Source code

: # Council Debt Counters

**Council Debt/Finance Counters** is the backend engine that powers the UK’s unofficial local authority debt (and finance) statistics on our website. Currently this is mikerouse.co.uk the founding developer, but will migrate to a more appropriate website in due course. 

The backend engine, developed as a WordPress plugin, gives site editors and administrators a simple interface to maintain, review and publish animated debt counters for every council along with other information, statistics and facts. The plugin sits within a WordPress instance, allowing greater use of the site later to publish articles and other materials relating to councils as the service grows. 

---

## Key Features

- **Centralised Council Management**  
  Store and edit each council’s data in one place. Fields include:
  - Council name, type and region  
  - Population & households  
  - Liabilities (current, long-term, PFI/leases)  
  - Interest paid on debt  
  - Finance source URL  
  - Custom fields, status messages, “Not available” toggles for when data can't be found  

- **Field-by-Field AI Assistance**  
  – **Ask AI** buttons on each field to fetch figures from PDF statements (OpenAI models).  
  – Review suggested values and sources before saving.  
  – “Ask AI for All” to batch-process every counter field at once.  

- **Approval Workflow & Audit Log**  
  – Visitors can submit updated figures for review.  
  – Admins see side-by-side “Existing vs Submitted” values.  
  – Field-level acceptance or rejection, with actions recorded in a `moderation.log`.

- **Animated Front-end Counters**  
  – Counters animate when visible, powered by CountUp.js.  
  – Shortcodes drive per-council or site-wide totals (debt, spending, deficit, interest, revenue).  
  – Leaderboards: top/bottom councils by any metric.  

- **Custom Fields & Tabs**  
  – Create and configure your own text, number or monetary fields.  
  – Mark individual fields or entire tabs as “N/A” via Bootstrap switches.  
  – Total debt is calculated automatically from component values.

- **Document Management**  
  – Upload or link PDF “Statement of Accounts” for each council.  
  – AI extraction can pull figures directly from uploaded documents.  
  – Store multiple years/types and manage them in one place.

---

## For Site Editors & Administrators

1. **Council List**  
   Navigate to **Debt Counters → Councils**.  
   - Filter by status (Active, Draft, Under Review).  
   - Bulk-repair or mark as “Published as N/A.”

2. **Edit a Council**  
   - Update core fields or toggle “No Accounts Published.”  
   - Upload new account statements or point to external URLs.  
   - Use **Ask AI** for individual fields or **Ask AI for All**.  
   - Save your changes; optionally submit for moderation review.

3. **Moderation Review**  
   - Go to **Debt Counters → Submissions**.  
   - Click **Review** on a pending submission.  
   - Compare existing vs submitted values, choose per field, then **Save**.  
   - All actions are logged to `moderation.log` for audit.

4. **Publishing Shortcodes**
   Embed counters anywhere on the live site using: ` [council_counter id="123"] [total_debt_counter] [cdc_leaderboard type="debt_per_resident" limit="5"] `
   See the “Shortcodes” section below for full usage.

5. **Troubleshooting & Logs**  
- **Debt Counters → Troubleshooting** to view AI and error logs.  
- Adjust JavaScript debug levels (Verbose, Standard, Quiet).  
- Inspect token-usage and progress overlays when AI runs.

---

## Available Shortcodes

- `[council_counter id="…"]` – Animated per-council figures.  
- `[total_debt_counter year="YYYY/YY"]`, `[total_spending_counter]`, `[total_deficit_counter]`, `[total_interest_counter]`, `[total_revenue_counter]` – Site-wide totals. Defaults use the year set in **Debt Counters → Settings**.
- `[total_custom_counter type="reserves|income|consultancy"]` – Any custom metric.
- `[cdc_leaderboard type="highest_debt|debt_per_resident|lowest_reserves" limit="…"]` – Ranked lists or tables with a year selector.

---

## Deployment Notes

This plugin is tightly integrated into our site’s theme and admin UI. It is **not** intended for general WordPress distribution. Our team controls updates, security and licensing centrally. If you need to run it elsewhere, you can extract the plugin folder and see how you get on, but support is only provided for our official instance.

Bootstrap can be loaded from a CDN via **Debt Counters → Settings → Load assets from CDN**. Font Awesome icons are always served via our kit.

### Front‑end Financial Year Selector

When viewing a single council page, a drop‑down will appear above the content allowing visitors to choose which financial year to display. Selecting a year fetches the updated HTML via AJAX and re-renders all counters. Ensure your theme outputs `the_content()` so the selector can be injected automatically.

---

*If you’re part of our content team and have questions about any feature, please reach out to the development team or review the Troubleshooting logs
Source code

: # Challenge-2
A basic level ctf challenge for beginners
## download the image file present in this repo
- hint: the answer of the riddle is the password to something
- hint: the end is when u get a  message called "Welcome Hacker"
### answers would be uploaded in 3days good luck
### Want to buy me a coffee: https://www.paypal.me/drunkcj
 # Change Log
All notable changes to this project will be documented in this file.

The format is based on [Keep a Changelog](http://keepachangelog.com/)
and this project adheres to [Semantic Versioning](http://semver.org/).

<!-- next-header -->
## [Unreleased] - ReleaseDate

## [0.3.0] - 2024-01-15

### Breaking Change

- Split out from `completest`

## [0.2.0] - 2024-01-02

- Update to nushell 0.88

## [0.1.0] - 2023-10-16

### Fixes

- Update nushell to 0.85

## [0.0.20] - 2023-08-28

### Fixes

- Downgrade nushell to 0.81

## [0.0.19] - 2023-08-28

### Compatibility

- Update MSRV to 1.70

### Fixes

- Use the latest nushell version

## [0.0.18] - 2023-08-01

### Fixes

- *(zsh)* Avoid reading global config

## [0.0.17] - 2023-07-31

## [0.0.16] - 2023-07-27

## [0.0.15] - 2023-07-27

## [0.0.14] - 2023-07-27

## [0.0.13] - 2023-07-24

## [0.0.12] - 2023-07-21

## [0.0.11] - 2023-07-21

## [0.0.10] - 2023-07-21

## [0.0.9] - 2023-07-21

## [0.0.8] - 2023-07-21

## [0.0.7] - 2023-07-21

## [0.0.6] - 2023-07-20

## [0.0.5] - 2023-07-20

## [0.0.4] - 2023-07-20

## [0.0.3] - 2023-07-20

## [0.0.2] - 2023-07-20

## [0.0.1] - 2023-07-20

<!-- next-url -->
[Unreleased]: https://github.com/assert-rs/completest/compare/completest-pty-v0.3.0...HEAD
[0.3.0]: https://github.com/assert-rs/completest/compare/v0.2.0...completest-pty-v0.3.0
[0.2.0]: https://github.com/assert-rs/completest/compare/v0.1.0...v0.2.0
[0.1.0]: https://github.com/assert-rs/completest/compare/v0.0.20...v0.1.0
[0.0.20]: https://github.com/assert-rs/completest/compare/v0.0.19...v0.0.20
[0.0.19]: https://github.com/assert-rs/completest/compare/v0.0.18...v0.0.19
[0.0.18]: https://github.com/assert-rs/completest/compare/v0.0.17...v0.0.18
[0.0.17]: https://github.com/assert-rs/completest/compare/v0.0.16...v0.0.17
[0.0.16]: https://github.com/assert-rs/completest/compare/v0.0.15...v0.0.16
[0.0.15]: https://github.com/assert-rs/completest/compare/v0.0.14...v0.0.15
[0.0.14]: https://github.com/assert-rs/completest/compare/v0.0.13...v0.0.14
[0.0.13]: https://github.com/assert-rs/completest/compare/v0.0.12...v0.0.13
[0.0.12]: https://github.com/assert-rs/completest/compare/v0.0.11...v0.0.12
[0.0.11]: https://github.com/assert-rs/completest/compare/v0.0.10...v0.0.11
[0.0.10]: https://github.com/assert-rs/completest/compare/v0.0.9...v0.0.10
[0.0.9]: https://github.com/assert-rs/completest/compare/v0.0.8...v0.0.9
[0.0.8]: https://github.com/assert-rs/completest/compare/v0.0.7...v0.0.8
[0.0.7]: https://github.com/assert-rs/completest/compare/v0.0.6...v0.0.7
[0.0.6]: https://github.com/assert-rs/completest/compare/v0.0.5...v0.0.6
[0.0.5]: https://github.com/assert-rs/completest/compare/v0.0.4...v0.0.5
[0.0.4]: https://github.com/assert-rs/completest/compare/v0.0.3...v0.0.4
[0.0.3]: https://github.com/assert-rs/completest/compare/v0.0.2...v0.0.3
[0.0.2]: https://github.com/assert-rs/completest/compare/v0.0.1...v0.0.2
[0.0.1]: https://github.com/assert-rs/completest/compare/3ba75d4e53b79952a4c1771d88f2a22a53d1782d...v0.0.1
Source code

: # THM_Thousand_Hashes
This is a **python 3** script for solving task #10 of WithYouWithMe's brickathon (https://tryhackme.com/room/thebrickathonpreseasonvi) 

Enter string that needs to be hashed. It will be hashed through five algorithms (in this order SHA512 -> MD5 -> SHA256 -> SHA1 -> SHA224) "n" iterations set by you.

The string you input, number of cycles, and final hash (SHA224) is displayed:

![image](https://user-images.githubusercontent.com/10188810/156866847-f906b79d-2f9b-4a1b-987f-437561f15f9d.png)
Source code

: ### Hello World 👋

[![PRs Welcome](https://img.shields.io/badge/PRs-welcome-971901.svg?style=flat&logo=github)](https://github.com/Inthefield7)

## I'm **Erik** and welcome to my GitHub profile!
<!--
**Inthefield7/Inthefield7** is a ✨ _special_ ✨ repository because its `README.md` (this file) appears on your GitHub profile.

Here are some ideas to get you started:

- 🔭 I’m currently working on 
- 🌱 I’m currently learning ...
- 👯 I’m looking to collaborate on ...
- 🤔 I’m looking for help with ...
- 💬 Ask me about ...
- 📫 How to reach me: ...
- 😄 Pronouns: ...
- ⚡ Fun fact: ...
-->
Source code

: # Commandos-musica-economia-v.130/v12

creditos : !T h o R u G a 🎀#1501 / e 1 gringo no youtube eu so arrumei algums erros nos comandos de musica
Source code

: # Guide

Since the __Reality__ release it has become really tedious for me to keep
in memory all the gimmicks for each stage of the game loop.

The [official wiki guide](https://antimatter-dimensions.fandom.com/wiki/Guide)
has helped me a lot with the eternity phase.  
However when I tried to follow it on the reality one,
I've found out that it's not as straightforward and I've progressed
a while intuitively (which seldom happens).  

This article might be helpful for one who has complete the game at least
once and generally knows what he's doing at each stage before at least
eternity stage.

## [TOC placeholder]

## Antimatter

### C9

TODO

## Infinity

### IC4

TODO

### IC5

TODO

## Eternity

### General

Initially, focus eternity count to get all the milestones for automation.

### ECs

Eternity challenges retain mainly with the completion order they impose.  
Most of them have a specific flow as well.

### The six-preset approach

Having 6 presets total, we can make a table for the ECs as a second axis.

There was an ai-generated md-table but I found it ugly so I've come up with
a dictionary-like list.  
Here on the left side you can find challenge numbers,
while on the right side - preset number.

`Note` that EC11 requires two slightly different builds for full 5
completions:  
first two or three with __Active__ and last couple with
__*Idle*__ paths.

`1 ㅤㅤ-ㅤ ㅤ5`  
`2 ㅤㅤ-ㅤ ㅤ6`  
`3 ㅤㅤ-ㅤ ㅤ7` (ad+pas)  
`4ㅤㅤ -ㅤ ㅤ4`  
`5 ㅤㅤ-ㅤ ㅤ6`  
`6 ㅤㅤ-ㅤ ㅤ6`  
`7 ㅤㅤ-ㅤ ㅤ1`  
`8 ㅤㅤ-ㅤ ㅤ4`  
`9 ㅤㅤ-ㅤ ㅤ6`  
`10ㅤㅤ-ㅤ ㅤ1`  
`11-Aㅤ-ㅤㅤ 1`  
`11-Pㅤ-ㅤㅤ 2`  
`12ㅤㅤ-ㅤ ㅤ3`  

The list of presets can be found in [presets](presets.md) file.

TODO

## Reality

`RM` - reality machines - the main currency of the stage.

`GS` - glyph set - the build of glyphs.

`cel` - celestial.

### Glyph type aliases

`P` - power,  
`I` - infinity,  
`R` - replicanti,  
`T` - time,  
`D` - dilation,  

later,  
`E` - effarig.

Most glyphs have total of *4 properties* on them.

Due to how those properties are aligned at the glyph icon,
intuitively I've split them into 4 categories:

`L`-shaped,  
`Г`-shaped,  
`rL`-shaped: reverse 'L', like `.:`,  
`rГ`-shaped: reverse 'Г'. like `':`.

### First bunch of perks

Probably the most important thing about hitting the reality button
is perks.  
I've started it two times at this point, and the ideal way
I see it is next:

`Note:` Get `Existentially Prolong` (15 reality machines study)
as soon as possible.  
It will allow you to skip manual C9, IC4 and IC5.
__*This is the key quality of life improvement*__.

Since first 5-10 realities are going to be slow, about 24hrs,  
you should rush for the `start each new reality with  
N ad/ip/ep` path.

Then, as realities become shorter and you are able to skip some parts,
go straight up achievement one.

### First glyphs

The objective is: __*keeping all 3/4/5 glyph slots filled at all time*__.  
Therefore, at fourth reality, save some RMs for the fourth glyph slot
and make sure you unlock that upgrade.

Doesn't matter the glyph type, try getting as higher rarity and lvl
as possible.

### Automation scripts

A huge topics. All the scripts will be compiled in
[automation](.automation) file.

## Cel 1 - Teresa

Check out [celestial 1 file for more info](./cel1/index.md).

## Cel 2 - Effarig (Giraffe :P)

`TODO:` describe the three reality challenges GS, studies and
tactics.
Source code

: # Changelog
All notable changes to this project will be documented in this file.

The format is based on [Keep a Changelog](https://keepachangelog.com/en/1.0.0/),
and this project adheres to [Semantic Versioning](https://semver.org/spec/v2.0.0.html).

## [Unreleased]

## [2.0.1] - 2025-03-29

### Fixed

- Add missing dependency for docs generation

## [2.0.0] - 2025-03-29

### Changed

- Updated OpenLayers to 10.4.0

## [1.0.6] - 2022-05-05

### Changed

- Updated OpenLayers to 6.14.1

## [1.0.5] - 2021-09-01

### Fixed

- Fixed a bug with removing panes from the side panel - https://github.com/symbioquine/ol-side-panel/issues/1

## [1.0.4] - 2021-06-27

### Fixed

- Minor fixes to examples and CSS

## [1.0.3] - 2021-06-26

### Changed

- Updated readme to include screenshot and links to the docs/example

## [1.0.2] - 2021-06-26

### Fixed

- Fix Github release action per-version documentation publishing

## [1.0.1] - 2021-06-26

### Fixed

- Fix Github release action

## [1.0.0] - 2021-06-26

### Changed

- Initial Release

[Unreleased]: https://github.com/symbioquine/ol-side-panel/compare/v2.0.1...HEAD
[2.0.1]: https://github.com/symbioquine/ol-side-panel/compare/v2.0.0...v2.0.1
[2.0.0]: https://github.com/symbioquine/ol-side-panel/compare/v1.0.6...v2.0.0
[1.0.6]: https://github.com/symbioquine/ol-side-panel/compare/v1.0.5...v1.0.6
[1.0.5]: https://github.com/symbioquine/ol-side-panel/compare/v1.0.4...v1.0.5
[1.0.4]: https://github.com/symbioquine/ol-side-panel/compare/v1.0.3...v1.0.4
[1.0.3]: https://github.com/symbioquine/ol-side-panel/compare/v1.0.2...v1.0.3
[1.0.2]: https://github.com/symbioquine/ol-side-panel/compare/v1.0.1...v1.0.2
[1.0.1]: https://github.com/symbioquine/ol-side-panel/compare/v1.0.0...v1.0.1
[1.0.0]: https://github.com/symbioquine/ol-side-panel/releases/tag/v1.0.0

■ **What is required**: Using the data above, say how many lines include the word "become". Write only that number.

■ **Written answer**: 2